Tennis Match-Fixing Scandal Continues To Plague Sport

on July 7, 2015
Tennis match-fixing tank sports betting Wimbledon

Tennis match-fixing has been a reported problem facing the sport for many years, and it was suspected at a Wimbledon single’s match this week as Nick Kyrgios seemed to fold. (Image:

Tennis match-fixing is a rather attractive sport for criminal gambling opportunists because one single player has the ability to corrupt the outcome of an entire match, and with 128 draws in each of the sport’s four Grand Slam tournaments, just one needs to be enticed.

The third-most bet upon sport in the world, tennis is alleged to have a serious match-fixing problem.

Sports books allow not only betting on the overall outcome of matches, but also sets, games, and sometimes even individual points.
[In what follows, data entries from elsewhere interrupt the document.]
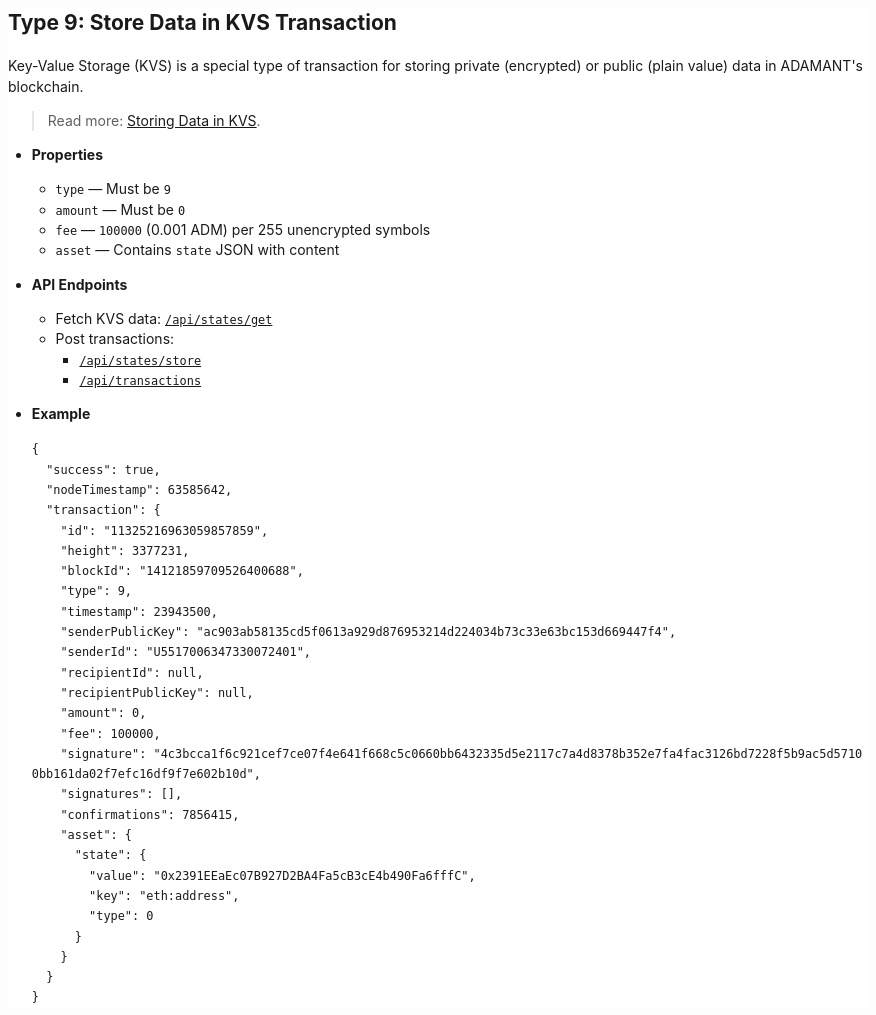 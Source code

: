 ## Type 9: Store Data in KVS Transaction

Key-Value Storage (KVS) is a special type of transaction for storing private (encrypted) or public (plain value) data in ADAMANT's blockchain.

> Read more: [Storing Data in KVS](/essentials/storing-data-in-kvs.md).

- **Properties**

  - `type` — Must be `9`
  - `amount` — Must be `0`
  - `fee` — `100000` (0.001 ADM) per 255 unencrypted symbols
  - `asset` — Contains `state` JSON with content

- **API Endpoints**

  - Fetch KVS data: [`/api/states/get`](/api-endpoints/kvs.md#get-states)
  - Post transactions:
    - [`/api/states/store`](/api-endpoints/kvs.md#register-store-in-kvs-transaction)
    - [`/api/transactions`](/api-endpoints/transactions.md#register-transaction)

- **Example**

  ```json{8,14,15,19-25}
  {
    "success": true,
    "nodeTimestamp": 63585642,
    "transaction": {
      "id": "11325216963059857859",
      "height": 3377231,
      "blockId": "14121859709526400688",
      "type": 9,
      "timestamp": 23943500,
      "senderPublicKey": "ac903ab58135cd5f0613a929d876953214d224034b73c33e63bc153d669447f4",
      "senderId": "U5517006347330072401",
      "recipientId": null,
      "recipientPublicKey": null,
      "amount": 0,
      "fee": 100000,
      "signature": "4c3bcca1f6c921cef7ce07f4e641f668c5c0660bb6432335d5e2117c7a4d8378b352e7fa4fac3126bd7228f5b9ac5d57100bb161da02f7efc16df9f7e602b10d",
      "signatures": [],
      "confirmations": 7856415,
      "asset": {
        "state": {
          "value": "0x2391EEaEc07B927D2BA4Fa5cB3cE4b490Fa6fffC",
          "key": "eth:address",
          "type": 0
        }
      }
    }
  }
  ```

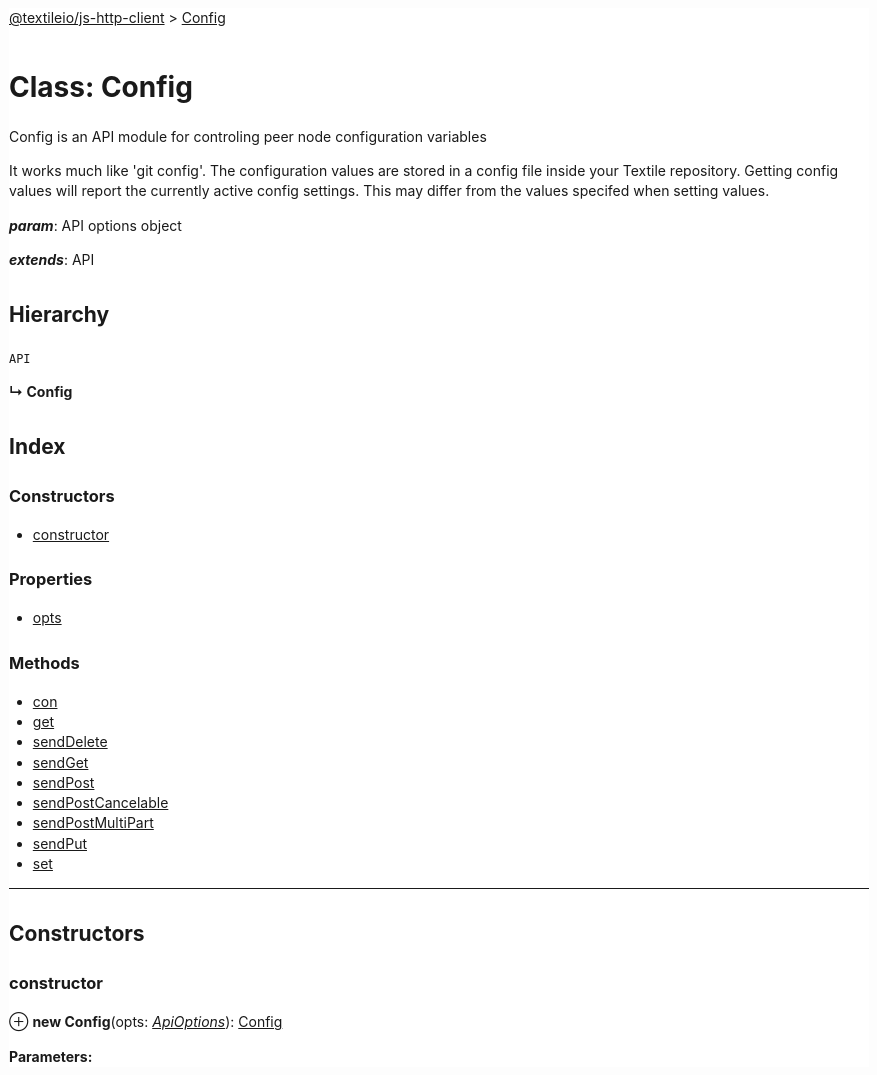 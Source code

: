 [@textileio/js-http-client](../README.md) > [Config](../classes/config.md)

# Class: Config

Config is an API module for controling peer node configuration variables

It works much like 'git config'. The configuration values are stored in a config file inside your Textile repository. Getting config values will report the currently active config settings. This may differ from the values specifed when setting values.

*__param__*: API options object

*__extends__*: API

## Hierarchy

 `API`

**↳ Config**

## Index

### Constructors

* [constructor](config.md#constructor)

### Properties

* [opts](config.md#opts)

### Methods

* [con](config.md#con)
* [get](config.md#get)
* [sendDelete](config.md#senddelete)
* [sendGet](config.md#sendget)
* [sendPost](config.md#sendpost)
* [sendPostCancelable](config.md#sendpostcancelable)
* [sendPostMultiPart](config.md#sendpostmultipart)
* [sendPut](config.md#sendput)
* [set](config.md#set)

---

## Constructors

<a id="constructor"></a>

###  constructor

⊕ **new Config**(opts: *[ApiOptions](../interfaces/apioptions.md)*): [Config](config.md)

**Parameters:**
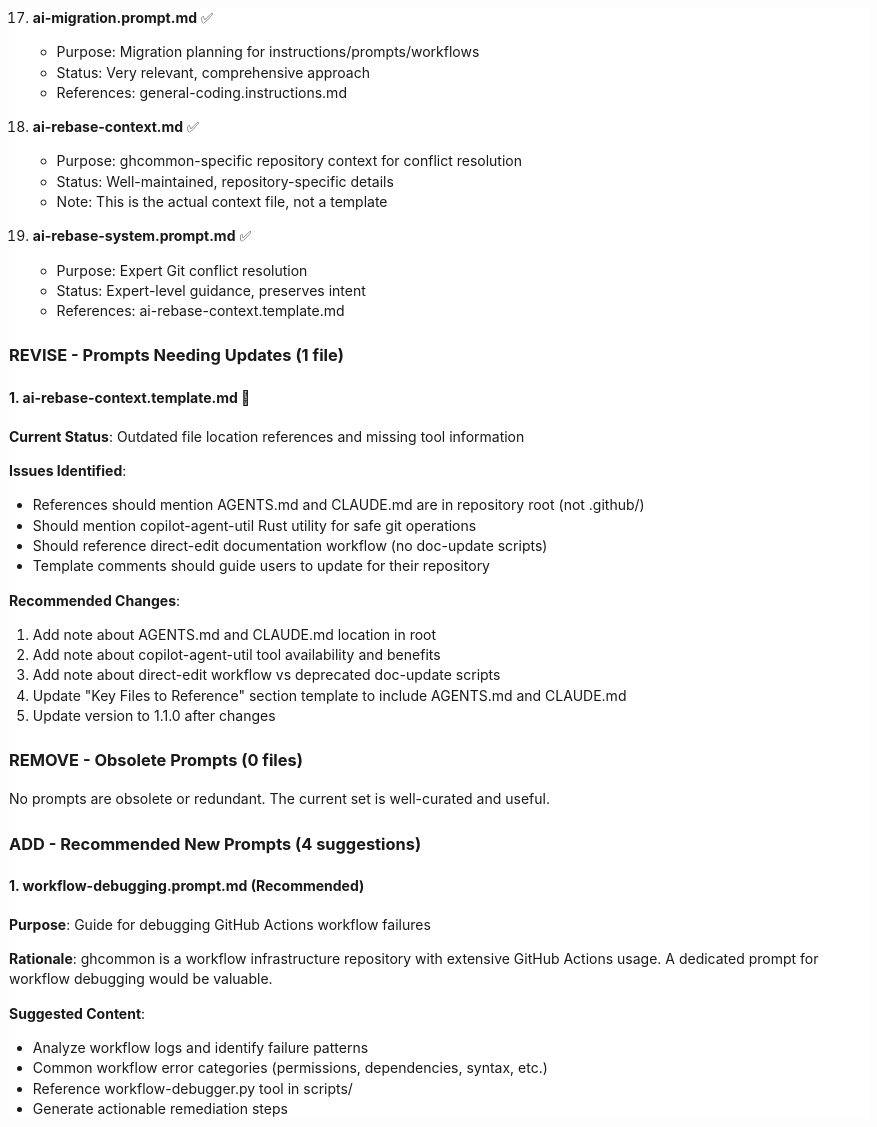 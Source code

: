 17. **ai-migration.prompt.md** ✅
    - Purpose: Migration planning for instructions/prompts/workflows
    - Status: Very relevant, comprehensive approach
    - References: general-coding.instructions.md

18. **ai-rebase-context.md** ✅
    - Purpose: ghcommon-specific repository context for conflict resolution
    - Status: Well-maintained, repository-specific details
    - Note: This is the actual context file, not a template

19. **ai-rebase-system.prompt.md** ✅
    - Purpose: Expert Git conflict resolution
    - Status: Expert-level guidance, preserves intent
    - References: ai-rebase-context.template.md

### REVISE - Prompts Needing Updates (1 file)

#### 1. ai-rebase-context.template.md 🔧

**Current Status**: Outdated file location references and missing tool information

**Issues Identified**:

- References should mention AGENTS.md and CLAUDE.md are in repository root (not .github/)
- Should mention copilot-agent-util Rust utility for safe git operations
- Should reference direct-edit documentation workflow (no doc-update scripts)
- Template comments should guide users to update for their repository

**Recommended Changes**:

1. Add note about AGENTS.md and CLAUDE.md location in root
2. Add note about copilot-agent-util tool availability and benefits
3. Add note about direct-edit workflow vs deprecated doc-update scripts
4. Update "Key Files to Reference" section template to include AGENTS.md and CLAUDE.md
5. Update version to 1.1.0 after changes

### REMOVE - Obsolete Prompts (0 files)

No prompts are obsolete or redundant. The current set is well-curated and useful.

### ADD - Recommended New Prompts (4 suggestions)

#### 1. workflow-debugging.prompt.md (Recommended)

**Purpose**: Guide for debugging GitHub Actions workflow failures

**Rationale**: ghcommon is a workflow infrastructure repository with extensive GitHub Actions usage.
A dedicated prompt for workflow debugging would be valuable.

**Suggested Content**:

- Analyze workflow logs and identify failure patterns
- Common workflow error categories (permissions, dependencies, syntax, etc.)
- Reference workflow-debugger.py tool in scripts/
- Generate actionable remediation steps
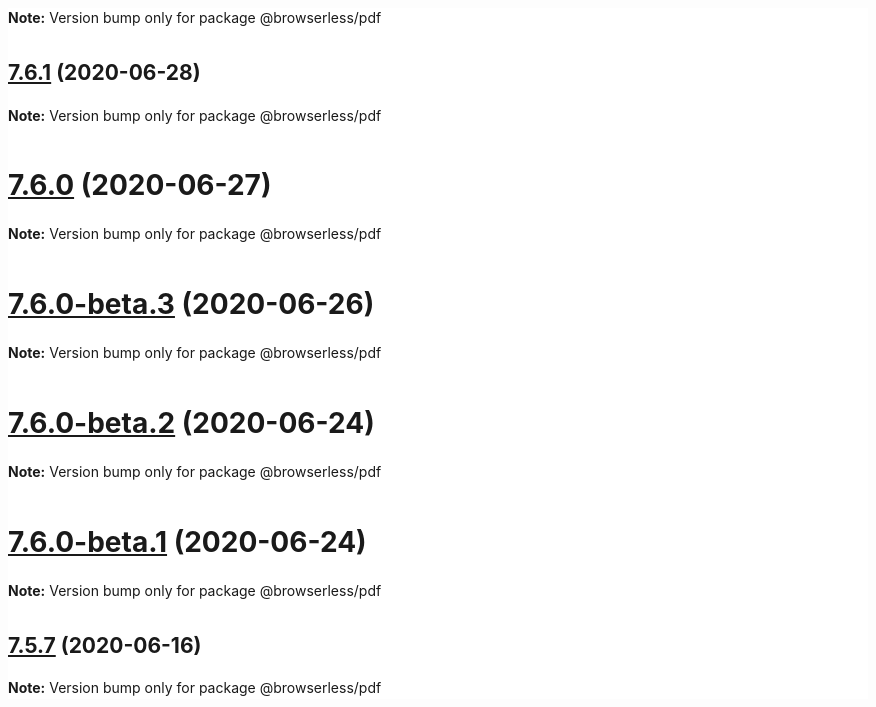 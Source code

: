 **Note:** Version bump only for package @browserless/pdf





## [7.6.1](https://github.com/kikobeats/browserless/tree/master/packages/pool/compare/v7.6.0...v7.6.1) (2020-06-28)

**Note:** Version bump only for package @browserless/pdf





# [7.6.0](https://github.com/kikobeats/browserless/tree/master/packages/pool/compare/v7.6.0-beta.3...v7.6.0) (2020-06-27)

**Note:** Version bump only for package @browserless/pdf





# [7.6.0-beta.3](https://github.com/kikobeats/browserless/tree/master/packages/pool/compare/v7.6.0-beta.2...v7.6.0-beta.3) (2020-06-26)

**Note:** Version bump only for package @browserless/pdf





# [7.6.0-beta.2](https://github.com/kikobeats/browserless/tree/master/packages/pool/compare/v7.6.0-beta.1...v7.6.0-beta.2) (2020-06-24)

**Note:** Version bump only for package @browserless/pdf





# [7.6.0-beta.1](https://github.com/kikobeats/browserless/tree/master/packages/pool/compare/v7.6.0-beta.0...v7.6.0-beta.1) (2020-06-24)

**Note:** Version bump only for package @browserless/pdf





## [7.5.7](https://github.com/kikobeats/browserless/tree/master/packages/pool/compare/v7.5.6...v7.5.7) (2020-06-16)

**Note:** Version bump only for package @browserless/pdf

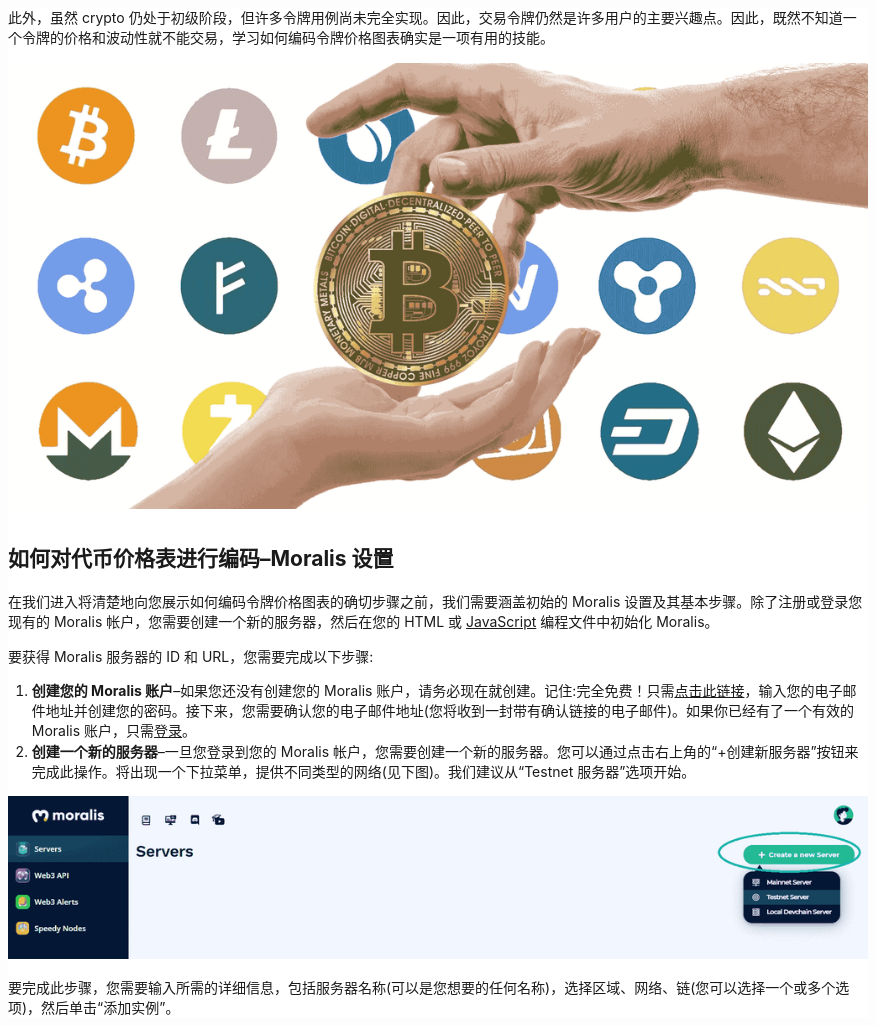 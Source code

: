 此外，虽然 crypto 仍处于初级阶段，但许多令牌用例尚未完全实现。因此，交易令牌仍然是许多用户的主要兴趣点。因此，既然不知道一个令牌的价格和波动性就不能交易，学习如何编码令牌价格图表确实是一项有用的技能。

![](img/72b4c0be2b60394199a3bdf6958b4f9e.png)

## 如何对代币价格表进行编码–Moralis 设置

在我们进入将清楚地向您展示如何编码令牌价格图表的确切步骤之前，我们需要涵盖初始的 Moralis 设置及其基本步骤。除了注册或登录您现有的 Moralis 帐户，您需要创建一个新的服务器，然后在您的 HTML 或 [JavaScript](https://moralis.io/javascript-explained-what-is-javascript/) 编程文件中初始化 Moralis。

要获得 Moralis 服务器的 ID 和 URL，您需要完成以下步骤:

1.  **创建您的 Moralis 账户**–如果您还没有创建您的 Moralis 账户，请务必现在就创建。记住:完全免费！只需[点击此链接](https://admin.moralis.io/register)，输入您的电子邮件地址并创建您的密码。接下来，您需要确认您的电子邮件地址(您将收到一封带有确认链接的电子邮件)。如果你已经有了一个有效的 Moralis 账户，只需[登录](https://admin.moralis.io/login)。
2.  **创建一个新的服务器**–一旦您登录到您的 Moralis 帐户，您需要创建一个新的服务器。您可以通过点击右上角的“+创建新服务器”按钮来完成此操作。将出现一个下拉菜单，提供不同类型的网络(见下图)。我们建议从“Testnet 服务器”选项开始。

![](img/a51d5677f43870f27a3e46ccaf072a3f.png)

要完成此步骤，您需要输入所需的详细信息，包括服务器名称(可以是您想要的任何名称)，选择区域、网络、链(您可以选择一个或多个选项)，然后单击“添加实例”。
Together, the individuality of the sport combined with the many betting options bookies permit, a foundation for corruption and ill-gotten gains has been established.

Holding Court

For the majority of touring tennis professionals, the ones not ranked in the top 50 or so, the financial reward simply cannot merit the high travel expenses.

While Serena Williams and Novak Djokovic are closing in on $7 million in tournament earnings in 2015 and make many more millions through sponsorship deals, but not everyone can be Djokovic and Williams.

The journeymen and women of professional tennis sometimes struggle just to make end’s meat, and though the Grand Slam events pay handsomely, the other 122 ATP and Women’s Tennis Association tournaments don’t, at least according to some players.

“The payout to cover expenses is not even remotely close,” Coco Vandeweghe, a 23-year-old pro from New York City said last year. “The money hasn’t changed much and the cost to fly anywhere has risen to enormous levels.”

A quick glance at the money leaders for 2015 shows just eight men and eight women have cracked the seven-figure mark seven months into the year, and more than half of the top 200 men have made under $200,000.

That seems like an ample salary to more than get by, one must consider that tennis pros are independent contractors, self-employed entities that must cover travel expenses, coaches, and trainers, and that eclipses more than $100-150,000 annually.

“How are we supposed to compete with that with the job we have?” Vandeweghe asks.

Break Point

The answer to Vandeweghe’s question for some players is match-fixing.

On August 2, 2007, betting volumes for a match between Martin Vassallo Arguello and Nikolay Davydenko exceeded the expected average by tenfold, with Betfair gamblers heavily wagering that Arguello, then ranked 87th in the world, would upset Davydenko, the 4th-ranked player.

Even more shocking is the fact that the majority of the bets came after Davydenko won the first set 6-2. But the betters “guessed” correctly as he retired from the match two sets later citing a left foot injury, handing Arguello the win.

Betfair refused to pay on the wagers and immediately notified ATP officials who launched a yearlong investigation that eventually turned out fruitless, concrete evidence evading the eyes of detectives.

Regardless, those in the tennis community collectively believe the fix was in.

“If a player recognizes he or she is a good player, but can never be a ‘great’ one, traveling the world and playing for gamblers could easily make for a better life than attempting to be ranked in the top 10,” Brian Tuohy, author of “The Fix Is In” said. 

Though Davydenko reached as high as third in the world, he’s underperformed in the majors, never reaching a final match and ultimately slashing his marketability and overall popularity.

With tennis’ marquee tournament currently be contested, the Championships at Wimbledon, match-fixing is once again in the headlines.

After clearly making no effort to return serves during the third game of the second set in his loss to Richard Gasquet, Nick Kyrgios adamantly denied allegations he tanked the match.